> **Dataset entries**:
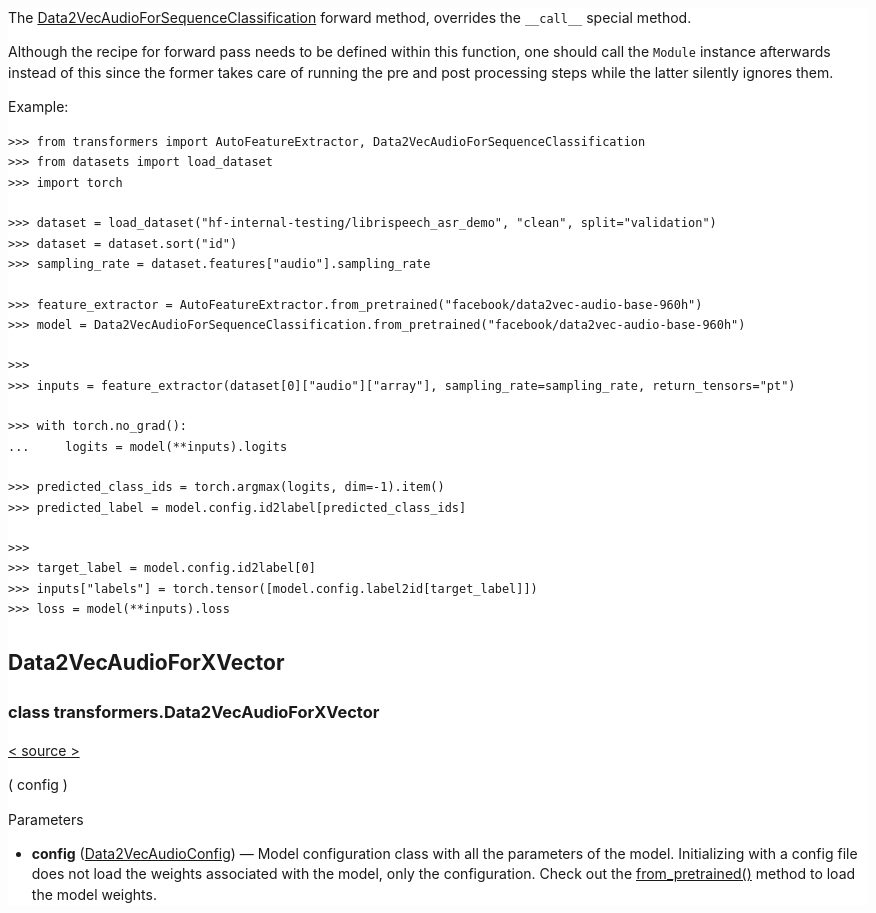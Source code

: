 The [Data2VecAudioForSequenceClassification](/docs/transformers/v4.34.0/en/model_doc/data2vec#transformers.Data2VecAudioForSequenceClassification) forward method, overrides the `__call__` special method.

Although the recipe for forward pass needs to be defined within this function, one should call the `Module` instance afterwards instead of this since the former takes care of running the pre and post processing steps while the latter silently ignores them.

Example:

```
>>> from transformers import AutoFeatureExtractor, Data2VecAudioForSequenceClassification
>>> from datasets import load_dataset
>>> import torch

>>> dataset = load_dataset("hf-internal-testing/librispeech_asr_demo", "clean", split="validation")
>>> dataset = dataset.sort("id")
>>> sampling_rate = dataset.features["audio"].sampling_rate

>>> feature_extractor = AutoFeatureExtractor.from_pretrained("facebook/data2vec-audio-base-960h")
>>> model = Data2VecAudioForSequenceClassification.from_pretrained("facebook/data2vec-audio-base-960h")

>>> 
>>> inputs = feature_extractor(dataset[0]["audio"]["array"], sampling_rate=sampling_rate, return_tensors="pt")

>>> with torch.no_grad():
...     logits = model(**inputs).logits

>>> predicted_class_ids = torch.argmax(logits, dim=-1).item()
>>> predicted_label = model.config.id2label[predicted_class_ids]

>>> 
>>> target_label = model.config.id2label[0]
>>> inputs["labels"] = torch.tensor([model.config.label2id[target_label]])
>>> loss = model(**inputs).loss
```

## Data2VecAudioForXVector

### class transformers.Data2VecAudioForXVector

[< source \>](https://github.com/huggingface/transformers/blob/v4.34.0/src/transformers/models/data2vec/modeling_data2vec_audio.py#L1380)

( config )

Parameters

-   **config** ([Data2VecAudioConfig](/docs/transformers/v4.34.0/en/model_doc/data2vec#transformers.Data2VecAudioConfig)) — Model configuration class with all the parameters of the model. Initializing with a config file does not load the weights associated with the model, only the configuration. Check out the [from\_pretrained()](/docs/transformers/v4.34.0/en/main_classes/model#transformers.PreTrainedModel.from_pretrained) method to load the model weights.
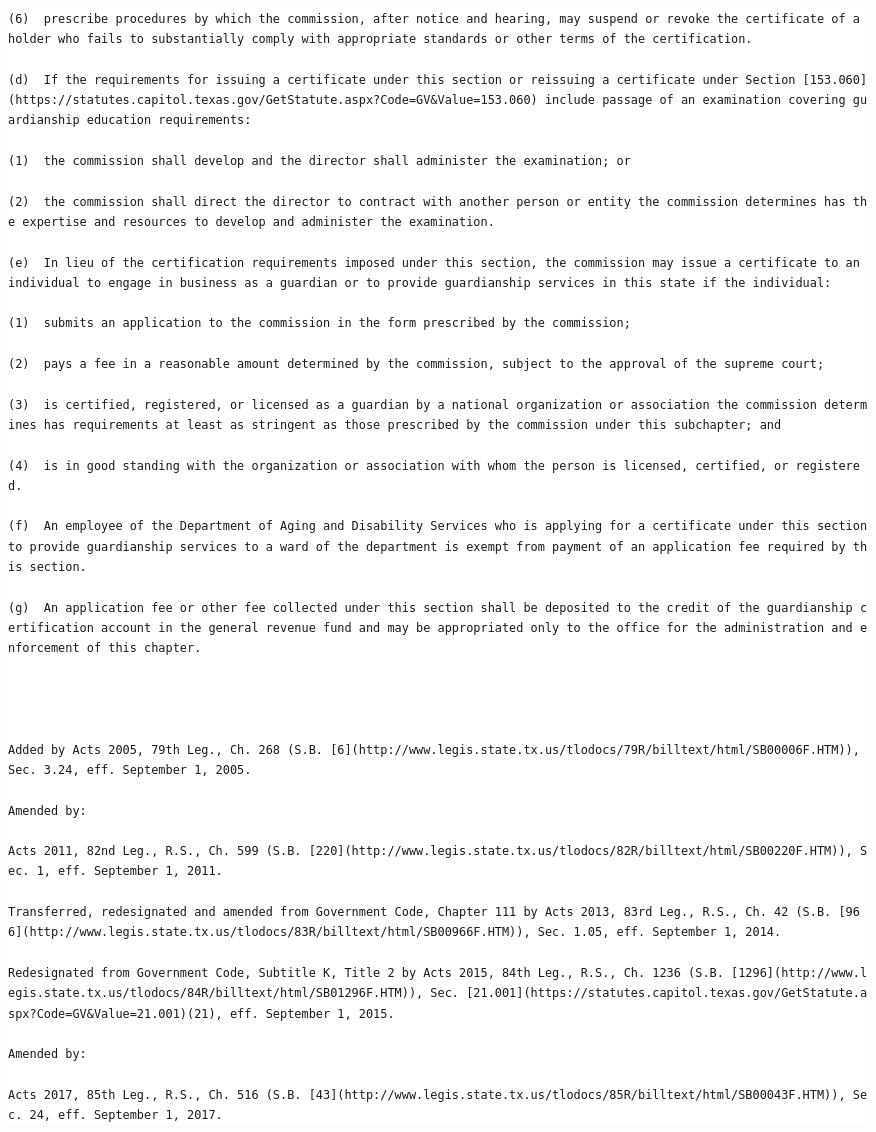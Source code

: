     (6)  prescribe procedures by which the commission, after notice and hearing, may suspend or revoke the certificate of a holder who fails to substantially comply with appropriate standards or other terms of the certification.
    
    (d)  If the requirements for issuing a certificate under this section or reissuing a certificate under Section [153.060](https://statutes.capitol.texas.gov/GetStatute.aspx?Code=GV&Value=153.060) include passage of an examination covering guardianship education requirements:
    
    (1)  the commission shall develop and the director shall administer the examination; or
    
    (2)  the commission shall direct the director to contract with another person or entity the commission determines has the expertise and resources to develop and administer the examination.
    
    (e)  In lieu of the certification requirements imposed under this section, the commission may issue a certificate to an individual to engage in business as a guardian or to provide guardianship services in this state if the individual:
    
    (1)  submits an application to the commission in the form prescribed by the commission;
    
    (2)  pays a fee in a reasonable amount determined by the commission, subject to the approval of the supreme court;
    
    (3)  is certified, registered, or licensed as a guardian by a national organization or association the commission determines has requirements at least as stringent as those prescribed by the commission under this subchapter; and
    
    (4)  is in good standing with the organization or association with whom the person is licensed, certified, or registered.
    
    (f)  An employee of the Department of Aging and Disability Services who is applying for a certificate under this section to provide guardianship services to a ward of the department is exempt from payment of an application fee required by this section.
    
    (g)  An application fee or other fee collected under this section shall be deposited to the credit of the guardianship certification account in the general revenue fund and may be appropriated only to the office for the administration and enforcement of this chapter.
    
    
    
    
    Added by Acts 2005, 79th Leg., Ch. 268 (S.B. [6](http://www.legis.state.tx.us/tlodocs/79R/billtext/html/SB00006F.HTM)), Sec. 3.24, eff. September 1, 2005.
    
    Amended by: 
    
    Acts 2011, 82nd Leg., R.S., Ch. 599 (S.B. [220](http://www.legis.state.tx.us/tlodocs/82R/billtext/html/SB00220F.HTM)), Sec. 1, eff. September 1, 2011.
    
    Transferred, redesignated and amended from Government Code, Chapter 111 by Acts 2013, 83rd Leg., R.S., Ch. 42 (S.B. [966](http://www.legis.state.tx.us/tlodocs/83R/billtext/html/SB00966F.HTM)), Sec. 1.05, eff. September 1, 2014.
    
    Redesignated from Government Code, Subtitle K, Title 2 by Acts 2015, 84th Leg., R.S., Ch. 1236 (S.B. [1296](http://www.legis.state.tx.us/tlodocs/84R/billtext/html/SB01296F.HTM)), Sec. [21.001](https://statutes.capitol.texas.gov/GetStatute.aspx?Code=GV&Value=21.001)(21), eff. September 1, 2015.
    
    Amended by: 
    
    Acts 2017, 85th Leg., R.S., Ch. 516 (S.B. [43](http://www.legis.state.tx.us/tlodocs/85R/billtext/html/SB00043F.HTM)), Sec. 24, eff. September 1, 2017.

> **Your objective**: Using the entries above, give back exactly the line containing "of this chapter.", the line containing "Acts 2011, 82nd", and every line between them, and nothing else.

> **Task answer**:
    (g)  An application fee or other fee collected under this section shall be deposited to the credit of the guardianship certification account in the general revenue fund and may be appropriated only to the office for the administration and enforcement of this chapter.
    
    
    
    
    Added by Acts 2005, 79th Leg., Ch. 268 (S.B. [6](http://www.legis.state.tx.us/tlodocs/79R/billtext/html/SB00006F.HTM)), Sec. 3.24, eff. September 1, 2005.
    
    Amended by: 
    
    Acts 2011, 82nd Leg., R.S., Ch. 599 (S.B. [220](http://www.legis.state.tx.us/tlodocs/82R/billtext/html/SB00220F.HTM)), Sec. 1, eff. September 1, 2011.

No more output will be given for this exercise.